• _WHAT YOU ARE ASKED TO DO_
Could you filter the records below down to the lines that include the word "언리얼엔진"?
*** TASK INPUT ***
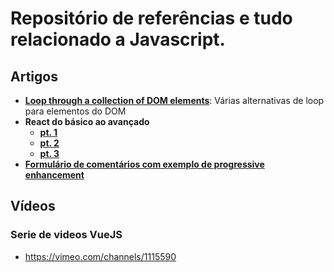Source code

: # Repositório de referências e tudo relacionado a Javascript.

## Artigos

* [__Loop through a collection of DOM elements__](https://pawelgrzybek.com/loop-through-a-collection-of-dom-elements/): Várias alternativas de loop para elementos do DOM
* __React do básico ao avançado__
    * [__pt. 1__](https://braziljs.org/blog/react-do-basico-ao-avancado-parte-1/)
    * [__pt. 2__](https://braziljs.org/blog/react-do-basico-ao-avancado-parte2/)
    * [__pt. 3__](https://braziljs.org/blog/react-do-basico-ao-avancado-parte-3/)
* [__Formulário de comentários com exemplo de progressive enhancement__](https://justmarkup.com/log/2016/10/enhancing-a-comment-form/)

## Vídeos

### Serie de videos VueJS
- https://vimeo.com/channels/1115590
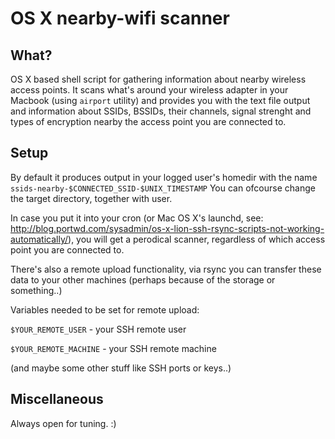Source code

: # OS X nearby-wifi scanner

## What? 

OS X based shell script for gathering information about nearby wireless access points. It scans what's around your wireless adapter in your Macbook (using `airport` utility) and provides you with the text file output and information about SSIDs, BSSIDs, their channels, signal strenght and types of encryption nearby the access point you are connected to.

## Setup 

By default it produces output in your logged user's homedir with the name ``ssids-nearby-$CONNECTED_SSID-$UNIX_TIMESTAMP``
You can ofcourse change the target directory, together with user.

In case you put it into your cron (or Mac OS X's launchd, see: http://blog.portwd.com/sysadmin/os-x-lion-ssh-rsync-scripts-not-working-automatically/), you will get a perodical scanner, regardless of which access point you are connected to.

There's also a remote upload functionality, via rsync you can transfer these data to your other machines (perhaps because of the storage or something..)

Variables needed to be set for remote upload:

``$YOUR_REMOTE_USER`` - your SSH remote user

``$YOUR_REMOTE_MACHINE`` - your SSH remote machine

(and maybe some other stuff like SSH ports or keys..)

## Miscellaneous

Always open for tuning. :)
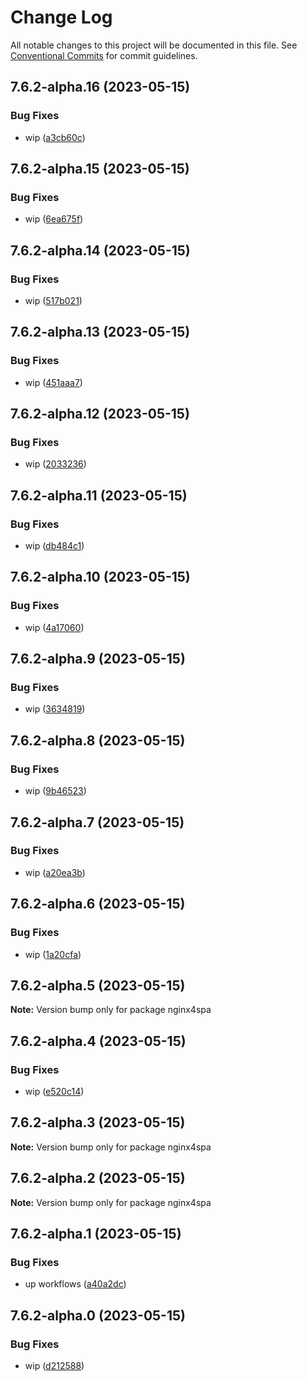 # Change Log

All notable changes to this project will be documented in this file.
See [Conventional Commits](https://conventionalcommits.org) for commit guidelines.

## 7.6.2-alpha.16 (2023-05-15)


### Bug Fixes

* wip ([a3cb60c](https://github.com/SocialGouv/docker/commit/a3cb60ca529b8928e6488dbd82192eabc96827c0))





## 7.6.2-alpha.15 (2023-05-15)


### Bug Fixes

* wip ([6ea675f](https://github.com/SocialGouv/docker/commit/6ea675f1aa938d18d281975458ee8f37dc79cc68))





## 7.6.2-alpha.14 (2023-05-15)


### Bug Fixes

* wip ([517b021](https://github.com/SocialGouv/docker/commit/517b021f846166333ea0e160bd57237394d4be08))





## 7.6.2-alpha.13 (2023-05-15)


### Bug Fixes

* wip ([451aaa7](https://github.com/SocialGouv/docker/commit/451aaa72dadf830b65aa82b26d167761ad8008d6))





## 7.6.2-alpha.12 (2023-05-15)


### Bug Fixes

* wip ([2033236](https://github.com/SocialGouv/docker/commit/2033236efb30f1e692a892c3abb904ad15ecc886))





## 7.6.2-alpha.11 (2023-05-15)


### Bug Fixes

* wip ([db484c1](https://github.com/SocialGouv/docker/commit/db484c1c3ede3ed6e2f86fc27bcf63c010793508))





## 7.6.2-alpha.10 (2023-05-15)


### Bug Fixes

* wip ([4a17060](https://github.com/SocialGouv/docker/commit/4a1706073723fe31f062edc097e2e179a27ae712))





## 7.6.2-alpha.9 (2023-05-15)


### Bug Fixes

* wip ([3634819](https://github.com/SocialGouv/docker/commit/3634819e73c82b3fcd8765c6513665544ecdc3a7))





## 7.6.2-alpha.8 (2023-05-15)


### Bug Fixes

* wip ([9b46523](https://github.com/SocialGouv/docker/commit/9b465232f5141945142a6e713cfe048489810711))





## 7.6.2-alpha.7 (2023-05-15)


### Bug Fixes

* wip ([a20ea3b](https://github.com/SocialGouv/docker/commit/a20ea3b4a08bc9e48744ee92af1ae182aed0cdfa))





## 7.6.2-alpha.6 (2023-05-15)


### Bug Fixes

* wip ([1a20cfa](https://github.com/SocialGouv/docker/commit/1a20cfab512641823c2bd737113bbda75da5b5aa))





## 7.6.2-alpha.5 (2023-05-15)

**Note:** Version bump only for package nginx4spa





## 7.6.2-alpha.4 (2023-05-15)


### Bug Fixes

* wip ([e520c14](https://github.com/SocialGouv/docker/commit/e520c14d8b542147f38df6614f003e0a35e24830))





## 7.6.2-alpha.3 (2023-05-15)

**Note:** Version bump only for package nginx4spa





## 7.6.2-alpha.2 (2023-05-15)

**Note:** Version bump only for package nginx4spa





## 7.6.2-alpha.1 (2023-05-15)


### Bug Fixes

* up workflows ([a40a2dc](https://github.com/SocialGouv/docker/commit/a40a2dc58996f8b08a8dd58f4af94c11404120ba))





## 7.6.2-alpha.0 (2023-05-15)


### Bug Fixes

* wip ([d212588](https://github.com/SocialGouv/docker/commit/d212588d02c022d92a1a76a11217ba8d176a0ca9))
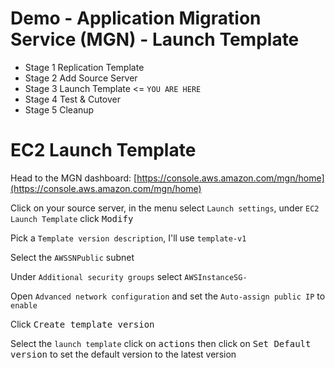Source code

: # Demo - Application Migration Service (MGN) - Launch Template

- Stage 1 Replication Template
- Stage 2 Add Source Server
- Stage 3 Launch Template <= `YOU ARE HERE`
- Stage 4 Test & Cutover
- Stage 5 Cleanup 

# EC2 Launch Template

Head to the MGN dashboard: [https://console.aws.amazon.com/mgn/home](https://console.aws.amazon.com/mgn/home) 

Click on your source server, in the menu select `Launch settings`, under `EC2 Launch Template` click <kbd>Modify</kbd>

Pick a `Template version description`, I'll use `template-v1`

Select the `AWSSNPublic` subnet

Under `Additional security groups` select `AWSInstanceSG-`

Open `Advanced network configuration` and set the `Auto-assign public IP` to `enable`

Click <kbd>Create template version</kbd>

Select the `launch template` click on <kbd>actions</kbd> then click on <kbd>Set Default version</kbd> to set the default version to the latest version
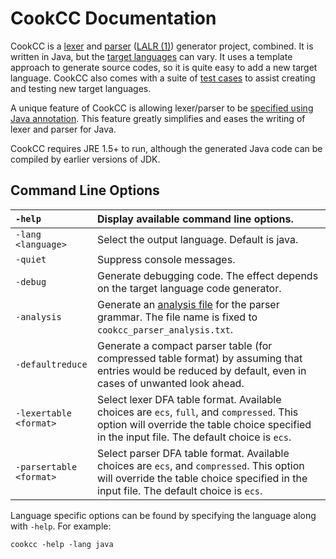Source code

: # CookCC Documentation #

CookCC is a [lexer](http://en.wikipedia.org/wiki/Lexical_analysis) and [parser](http://en.wikipedia.org/wiki/Parsing) ([LALR (1)](http://en.wikipedia.org/wiki/LALR_parser)) generator project, combined.  It is written in Java, but the [target languages](TargetLanguages.md) can vary.  It uses a template approach to generate source codes, so it is quite easy to add a new target language.  CookCC also comes with a suite of [test cases](http://code.google.com/p/cookcc/source/browse/trunk/tests/) to assist creating and testing new target languages.

A unique feature of CookCC is allowing lexer/parser to be [specified using Java annotation](JavaInput.md). This feature greatly simplifies and eases the writing of lexer and parser for Java.

CookCC requires JRE 1.5+ to run, although the generated Java code can be compiled by earlier versions of JDK.

## Command Line Options ##

| `-help` | Display available command line options. |
|:--------|:----------------------------------------|
| `-lang <language>` | Select the output language.  Default is java.  |
| `-quiet` | Suppress console messages. |
| `-debug` | Generate debugging code.  The effect depends on the target language code generator. |
| `-analysis` | Generate an [analysis file](http://code.google.com/p/cookcc/source/browse/trunk/tests/java/parser/calc/cookcc_parser_analysis.txt) for the parser grammar.  The file name is fixed to `cookcc_parser_analysis.txt`. |
| `-defaultreduce` | Generate a compact parser table (for compressed table format) by assuming that entries would be reduced by default, even in cases of unwanted look ahead.  |
| `-lexertable <format>` | Select lexer DFA table format.  Available choices are `ecs`, `full`, and `compressed`.  This option will override the table choice specified in the input file.  The default choice is `ecs`. |
| `-parsertable <format>` | Select parser DFA table format.  Available choices are `ecs`, and `compressed`.  This option will override the table choice specified in the input file.  The default choice is `ecs`. |

Language specific options can be found by specifying the language along with `-help`.  For example:

`cookcc -help -lang java`
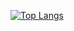 [![Top Langs](https://github-readme-stats.vercel.app/api/top-langs/?username=i1lness&theme=cobalt&layout=compact&langs_count=10)](https://github.com/i1lness/github-readme-stats)
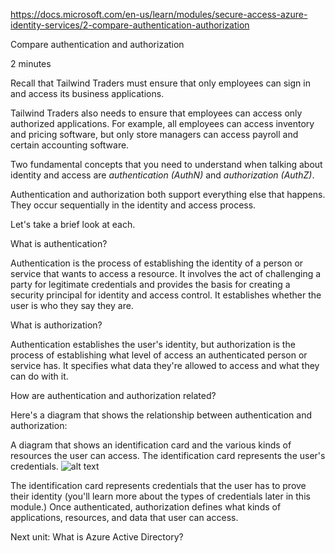 https://docs.microsoft.com/en-us/learn/modules/secure-access-azure-identity-services/2-compare-authentication-authorization

Compare authentication and authorization

2 minutes

Recall that Tailwind Traders must ensure that only employees can sign in and access its business applications.

Tailwind Traders also needs to ensure that employees can access only authorized applications. For example, all employees can access inventory and pricing software, but only store managers can access payroll and certain accounting software.

Two fundamental concepts that you need to understand when talking about identity and access are <em>authentication (AuthN)</em> and <em>authorization (AuthZ)</em>.

Authentication and authorization both support everything else that happens. They occur sequentially in the identity and access process.

Let's take a brief look at each.


What is authentication?

Authentication is the process of establishing the identity of a person or service that wants to access a resource. It involves the act of challenging a party for legitimate credentials and provides the basis for creating a security principal for identity and access control. It establishes whether the user is who they say they are.


What is authorization?

Authentication establishes the user's identity, but authorization is the process of establishing what level of access an authenticated person or service has. It specifies what data they're allowed to access and what they can do with it.


How are authentication and authorization related?

Here's a diagram that shows the relationship between authentication and authorization:

A diagram that shows an identification card and the various kinds of resources the user can access. The identification card represents the user's credentials.
![alt text](https://docs.microsoft.com/en-us/learn/azure-fundamentals/secure-access-azure-identity-services/media/2-id-card-access.png)

The identification card represents credentials that the user has to prove their identity (you'll learn more about the types of credentials later in this module.) Once authenticated, authorization defines what kinds of applications, resources, and data that user can access.


Next unit: What is Azure Active Directory?



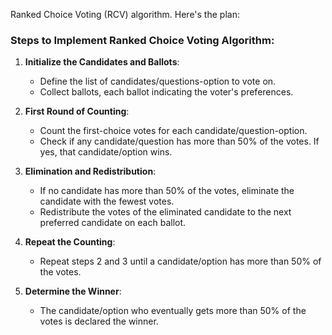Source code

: Ranked Choice Voting (RCV) algorithm. Here's the plan:

### Steps to Implement Ranked Choice Voting Algorithm:

1. **Initialize the Candidates and Ballots**:
   - Define the list of candidates/questions-option to vote on.
   - Collect ballots, each ballot indicating the voter's preferences.


2. **First Round of Counting**:
   - Count the first-choice votes for each candidate/question-option.
   - Check if any candidate/question has more than 50% of the votes. If yes, that candidate/option wins.

3. **Elimination and Redistribution**:
   - If no candidate has more than 50% of the votes, eliminate the candidate with the fewest votes.
   - Redistribute the votes of the eliminated candidate to the next preferred candidate on each ballot.

4. **Repeat the Counting**:
   - Repeat steps 2 and 3 until a candidate/option has more than 50% of the votes.

5. **Determine the Winner**:
   - The candidate/option who eventually gets more than 50% of the votes is declared the winner.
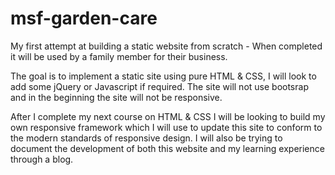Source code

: # msf-garden-care
My first attempt at building a static website from scratch - When completed it will be used by a family member for their business.

The goal is to implement a static site using pure HTML & CSS, I will look to add some jQuery or Javascript if required. The site will not use bootsrap and in the beginning the site will not be responsive.

After I complete my next course on HTML & CSS I will be looking to build my own responsive framework which I will use to update this site to conform to the modern standards of responsive design. I will also be trying to document the development of both this website and my learning experience through a blog.
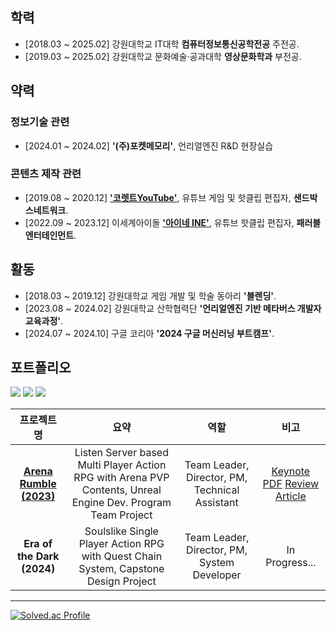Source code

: ## 학력
- [2018.03 ~ 2025.02] 강원대학교 IT대학 **컴퓨터정보통신공학전공** 주전공.
- [2019.03 ~ 2025.02] 강원대학교 문화예술·공과대학 **영상문화학과** 부전공.
  
## 약력
### 정보기술 관련
- [2024.01 ~ 2024.02]  **'(주)포켓메모리'**, 언리얼엔진 R&D 현장실습
### 콘텐츠 제작 관련
- [2019.08 ~ 2020.12] [**'코렛트YouTube'**](https://www.youtube.com/@Collet11), 유튜브 게임 및 핫클립 편집자, **샌드박스네트워크**.
- [2022.09 ~ 2023.12] 이세계아이돌 [**'아이네 INE'**](https://www.youtube.com/@INE_), 유튜브 핫클립 편집자, **패러블엔터테인먼트**.

## 활동
- [2018.03 ~ 2019.12] 강원대학교 게임 개발 및 학술 동아리 **'블렌딩'**.
- [2023.08 ~ 2024.02] 강원대학교 산학협력단 **'언리얼엔진 기반 메타버스 개발자 교육과정'**.
- [2024.07 ~ 2024.10] 구글 코리아 **'2024 구글 머신러닝 부트캠프'**.
  
## 포트폴리오
<img src="https://img.shields.io/badge/UnrealEngine-0E1128?style=for-the-badge&logo=UnrealEngine&logoColor=white"> <img src="https://img.shields.io/badge/c++-00599C?style=for-the-badge&logo=cplusplus&logoColor=white"> <img src="https://img.shields.io/badge/blender-E87D0D?style=for-the-badge&logo=blender&logoColor=white">


| 프로젝트명 | 요약 | 역할 | 비고 |
| :-: | :-: | :-: | :-: |
| [**Arena Rumble (2023)**](https://youtu.be/TGwBppxJI_E?si=TrHAkyZoq9MN_EVd) | Listen Server based Multi Player Action RPG with Arena PVP Contents, Unreal Engine Dev. Program Team Project | Team Leader, Director, PM, Technical Assistant | [Keynote PDF](https://drive.google.com/file/d/1yeHNl5YXux_7bGdh5i0hbQMl5L8yPnZ7/view?usp=sharing) [Review Article](https://velog.io/@liebenholz/arenarumble1) |
| **Era of the Dark (2024)** | Soulslike Single Player Action RPG with Quest Chain System, Capstone Design Project | Team Leader, Director, PM, System Developer | In Progress... |


------
[![Solved.ac Profile](http://mazassumnida.wtf/api/v2/generate_badge?boj=liebenholz98)](https://solved.ac/liebenholz98)

<!--

<img src="https://img.shields.io/badge/Python-3776AB?style=for-the-badge&logo=Python&logoColor=white">
<img src="https://img.shields.io/badge/Pytorch-EE4C2C?style=for-the-badge&logo=PyTorch&logoColor=white">
<img src="https://img.shields.io/badge/Tensorflow-FF6F00?style=for-the-badge&logo=Tensorflow&logoColor=white">
<img src="https://img.shields.io/badge/Keras-D00000?style=for-the-badge&logo=Keras&logoColor=white">
<img src="https://img.shields.io/badge/Coursera-0056D2?style=for-the-badge&logo=Coursera&logoColor=white">
<img src="https://img.shields.io/badge/Kaggle-20BEFF?style=for-the-badge&logo=Kaggle&logoColor=white">
<img src="https://img.shields.io/badge/Unity-FFFFFF?style=for-the-badge&logo=Unity&logoColor=black">
<img src="https://img.shields.io/badge/C%23-512BD4?style=for-the-badge&logo=CSharp&logoColor=white">
<img src="https://img.shields.io/badge/Houdini-FF4713?style=for-the-badge&logo=Houdini&logoColor=white">
<img src="https://img.shields.io/badge/Nuke-000000?style=for-the-badge&logo=Nuke&logoColor=white">

-->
***
• _OUTPUT FOR THIS EXERCISE_
- [2024.01 ~ 2024.02]  **'(주)포켓메모리'**, 언리얼엔진 R&D 현장실습
- [2023.08 ~ 2024.02] 강원대학교 산학협력단 **'언리얼엔진 기반 메타버스 개발자 교육과정'**.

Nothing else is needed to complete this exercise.